Он задумался и так и застыл, не донеся руку с остатками еды до мешка.

— Одно меня радует, — наконец сообщил он. — Пока что ни один не догадался, что карета едет сама по себе, а мы — сами по себе. И те и другие ищут женщину-аристократку, путешествующую в карете, и никто не ищет двоих молодых мужчин, которые куда-то торопятся верхом.

После этих речей Соня постаралась забыть про усталость.
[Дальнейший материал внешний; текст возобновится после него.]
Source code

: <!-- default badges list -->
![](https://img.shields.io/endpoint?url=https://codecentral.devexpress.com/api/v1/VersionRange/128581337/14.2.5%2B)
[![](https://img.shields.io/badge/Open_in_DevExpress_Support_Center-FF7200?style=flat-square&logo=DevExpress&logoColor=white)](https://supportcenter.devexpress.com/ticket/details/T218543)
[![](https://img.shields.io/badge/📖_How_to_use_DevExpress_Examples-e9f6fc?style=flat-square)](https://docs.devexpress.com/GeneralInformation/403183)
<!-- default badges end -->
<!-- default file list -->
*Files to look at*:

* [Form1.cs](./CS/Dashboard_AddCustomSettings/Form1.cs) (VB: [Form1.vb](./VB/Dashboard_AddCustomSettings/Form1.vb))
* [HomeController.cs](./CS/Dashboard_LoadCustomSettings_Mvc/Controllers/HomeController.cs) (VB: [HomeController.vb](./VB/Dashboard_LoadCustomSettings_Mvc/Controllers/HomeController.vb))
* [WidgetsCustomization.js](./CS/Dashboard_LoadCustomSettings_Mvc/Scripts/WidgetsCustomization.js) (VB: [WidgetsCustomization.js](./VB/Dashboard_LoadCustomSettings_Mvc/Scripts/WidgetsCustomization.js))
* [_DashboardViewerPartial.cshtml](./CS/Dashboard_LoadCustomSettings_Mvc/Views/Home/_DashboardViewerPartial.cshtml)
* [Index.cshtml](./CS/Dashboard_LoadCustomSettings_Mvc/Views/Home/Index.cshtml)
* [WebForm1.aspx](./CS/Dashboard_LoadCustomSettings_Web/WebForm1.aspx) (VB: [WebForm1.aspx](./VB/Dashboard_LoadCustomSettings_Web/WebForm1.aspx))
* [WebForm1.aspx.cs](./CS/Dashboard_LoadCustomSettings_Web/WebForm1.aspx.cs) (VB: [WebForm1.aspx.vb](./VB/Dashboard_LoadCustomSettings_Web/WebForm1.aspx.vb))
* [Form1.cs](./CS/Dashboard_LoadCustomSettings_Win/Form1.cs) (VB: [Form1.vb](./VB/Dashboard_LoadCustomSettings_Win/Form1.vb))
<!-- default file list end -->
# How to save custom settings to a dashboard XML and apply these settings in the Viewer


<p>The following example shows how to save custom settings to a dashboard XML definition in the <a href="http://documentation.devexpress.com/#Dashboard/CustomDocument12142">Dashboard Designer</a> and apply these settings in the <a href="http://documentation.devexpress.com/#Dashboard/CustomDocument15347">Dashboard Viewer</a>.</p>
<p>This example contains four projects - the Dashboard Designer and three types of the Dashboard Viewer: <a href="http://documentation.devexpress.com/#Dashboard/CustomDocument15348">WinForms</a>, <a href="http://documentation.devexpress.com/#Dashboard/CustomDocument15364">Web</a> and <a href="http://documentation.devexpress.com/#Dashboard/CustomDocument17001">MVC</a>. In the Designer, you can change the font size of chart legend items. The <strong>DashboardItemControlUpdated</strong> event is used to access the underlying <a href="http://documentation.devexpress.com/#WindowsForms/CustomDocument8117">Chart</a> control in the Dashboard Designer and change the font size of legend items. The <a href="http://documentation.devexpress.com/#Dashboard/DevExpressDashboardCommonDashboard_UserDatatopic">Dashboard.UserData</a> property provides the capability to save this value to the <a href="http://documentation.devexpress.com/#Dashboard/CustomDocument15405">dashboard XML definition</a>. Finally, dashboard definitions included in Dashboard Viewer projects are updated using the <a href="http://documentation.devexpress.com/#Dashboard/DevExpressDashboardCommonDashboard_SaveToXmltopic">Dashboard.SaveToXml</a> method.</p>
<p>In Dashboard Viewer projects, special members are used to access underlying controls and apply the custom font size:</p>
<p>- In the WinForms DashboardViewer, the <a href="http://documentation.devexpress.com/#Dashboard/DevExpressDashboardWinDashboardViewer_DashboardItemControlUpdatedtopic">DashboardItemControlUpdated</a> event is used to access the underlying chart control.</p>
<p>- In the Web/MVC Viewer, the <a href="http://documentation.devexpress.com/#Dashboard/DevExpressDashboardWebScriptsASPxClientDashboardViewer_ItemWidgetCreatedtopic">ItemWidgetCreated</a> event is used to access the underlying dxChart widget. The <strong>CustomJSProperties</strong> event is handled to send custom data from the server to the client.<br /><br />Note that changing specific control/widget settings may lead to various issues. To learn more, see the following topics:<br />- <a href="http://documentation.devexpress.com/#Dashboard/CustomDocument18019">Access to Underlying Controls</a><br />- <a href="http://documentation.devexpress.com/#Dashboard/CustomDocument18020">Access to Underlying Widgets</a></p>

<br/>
Она вдруг подумала, что чем быстрее они доберутся до заветного Страсбурга, тем безопаснее окажется их путь до Вены.

Опершись ногой на руку Бернара, она непривычно легко вскочила в седло. Шери тут же отозвалась на ее движение подрагиванием боков. Кажется, и лошадь почувствовала, что на ее спине теперь совсем другая всадница, которая больше не будет надо и не надо натягивать поводья, рвать ей мундштуком губы…

Княжна выпрямилась в седле, подождала, пока Бернар приторочил к седлу мешок со съестными припасами и тоже вскочил на своего коня. Увы, так взлетать в седло, почти не касаясь стремени, Соня вряд ли научится.